See Writing Custom Grid Graph Rules - A* Pathfinding Project

1 Like

i will give it a shot and report back if i need more help!

My grid graph rule editor will not save the assigned target.Tilemap object variable that i assign to it. It always resets on recompile or entering play mode. The tilemap im assigning to it is a scene object btw. What am i doing wrong?

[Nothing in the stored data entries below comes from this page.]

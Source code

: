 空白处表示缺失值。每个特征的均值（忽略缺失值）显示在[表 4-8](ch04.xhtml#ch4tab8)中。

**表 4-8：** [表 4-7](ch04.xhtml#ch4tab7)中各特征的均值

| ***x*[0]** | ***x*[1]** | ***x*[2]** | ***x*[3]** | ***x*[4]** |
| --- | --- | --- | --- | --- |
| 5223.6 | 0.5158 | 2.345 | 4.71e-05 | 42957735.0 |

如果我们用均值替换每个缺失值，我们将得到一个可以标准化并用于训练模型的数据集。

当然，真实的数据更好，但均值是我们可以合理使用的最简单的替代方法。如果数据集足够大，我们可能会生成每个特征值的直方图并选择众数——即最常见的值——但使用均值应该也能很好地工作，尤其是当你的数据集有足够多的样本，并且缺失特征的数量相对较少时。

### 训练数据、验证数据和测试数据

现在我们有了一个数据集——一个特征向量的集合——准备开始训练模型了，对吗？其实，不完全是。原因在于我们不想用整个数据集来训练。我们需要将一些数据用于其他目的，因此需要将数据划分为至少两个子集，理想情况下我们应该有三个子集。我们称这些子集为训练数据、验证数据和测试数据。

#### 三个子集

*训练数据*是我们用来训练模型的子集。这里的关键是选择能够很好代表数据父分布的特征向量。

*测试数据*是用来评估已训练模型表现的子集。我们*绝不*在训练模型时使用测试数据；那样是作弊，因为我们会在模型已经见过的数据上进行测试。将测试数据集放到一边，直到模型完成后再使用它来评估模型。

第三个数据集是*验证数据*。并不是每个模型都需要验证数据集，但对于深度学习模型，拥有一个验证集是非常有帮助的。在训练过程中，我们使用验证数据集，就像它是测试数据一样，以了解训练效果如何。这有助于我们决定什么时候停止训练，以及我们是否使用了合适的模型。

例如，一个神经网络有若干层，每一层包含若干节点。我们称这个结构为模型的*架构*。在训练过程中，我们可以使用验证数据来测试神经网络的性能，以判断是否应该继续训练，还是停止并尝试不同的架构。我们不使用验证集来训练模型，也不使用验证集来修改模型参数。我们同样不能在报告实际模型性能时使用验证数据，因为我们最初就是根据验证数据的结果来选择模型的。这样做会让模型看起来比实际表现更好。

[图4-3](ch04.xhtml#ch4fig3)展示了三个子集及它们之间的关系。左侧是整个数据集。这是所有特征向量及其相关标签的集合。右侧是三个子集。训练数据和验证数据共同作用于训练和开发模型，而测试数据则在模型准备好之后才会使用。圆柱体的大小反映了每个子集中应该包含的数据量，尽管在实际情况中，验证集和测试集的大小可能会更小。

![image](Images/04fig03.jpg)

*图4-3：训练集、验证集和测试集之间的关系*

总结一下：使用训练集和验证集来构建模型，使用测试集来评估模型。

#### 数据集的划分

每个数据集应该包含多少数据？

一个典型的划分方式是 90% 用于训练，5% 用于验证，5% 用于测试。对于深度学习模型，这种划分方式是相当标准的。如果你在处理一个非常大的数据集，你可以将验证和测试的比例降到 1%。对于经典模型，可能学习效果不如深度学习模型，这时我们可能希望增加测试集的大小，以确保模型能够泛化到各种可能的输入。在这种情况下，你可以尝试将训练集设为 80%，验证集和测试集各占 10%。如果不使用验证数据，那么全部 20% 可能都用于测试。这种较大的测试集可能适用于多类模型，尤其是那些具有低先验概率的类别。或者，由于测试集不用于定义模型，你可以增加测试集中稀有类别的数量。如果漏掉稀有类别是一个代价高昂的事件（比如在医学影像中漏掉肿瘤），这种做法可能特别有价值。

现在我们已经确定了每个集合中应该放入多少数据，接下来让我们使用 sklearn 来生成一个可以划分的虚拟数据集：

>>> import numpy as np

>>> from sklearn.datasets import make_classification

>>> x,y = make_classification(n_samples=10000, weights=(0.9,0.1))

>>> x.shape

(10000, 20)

Also, im not sure if it’s related, but it wont scan the bottom half of my tilemap, it only properly removes the nodes from the top half (above the origin)


#if UNITY_EDITOR
    [CustomGridGraphRuleEditor(typeof(TilemapGridRule), "Tilemap Grid Rule")]
    public class TilemapGridRuleEditor : IGridGraphRuleEditor
    {
        public void OnInspectorGUI(GridGraph graph, GridGraphRule rule)
        {
            TilemapGridRule target = rule as TilemapGridRule;
            target.Tilemap = (Tilemap)EditorGUILayout.ObjectField(target.Tilemap, typeof(Tilemap), true);
            target.HasTile = EditorGUILayout.Toggle("Has Tile", target.HasTile);

        }

        public void OnSceneGUI(GridGraph graph, GridGraphRule rule) { }
    }
#endif

I fixed the 2nd half of my issue, it was just the Z depth being something other than zero for the bottom half (below Y zero) of my map for whatever reason.

Its still not maintaing the Tilemap variable i assign to it after recompiling/entering play mode. The tilemap does have the UnityRefHelper script which is automatically assigned to it for the grid rule (i assume), perhaps its not using it correctly? Therefore it wont scan correctly on awake so im forced to use the cache

Or maybe the editor script i added in the last post, i need to use the SerializedProperty for the ObjectField, but idk how i would get that from the IGridGraphRuleEditor since its not a base editor

bump. still cant figure out why my custom editor is not saving the tilemap variables

bump, same issue. i tried using [SerializeField] and [JsonMember] attributes over the tilemap object field and it just wont save. please lmk if this is an internal issue

Hi

Sorry. In the current beta theres a limitation that the json serializer cannot serialize references to objects in the scene (only to assets). I’ll fix this in the next update. For now you could hard code the reference in your rule using for example a unity tag lookup.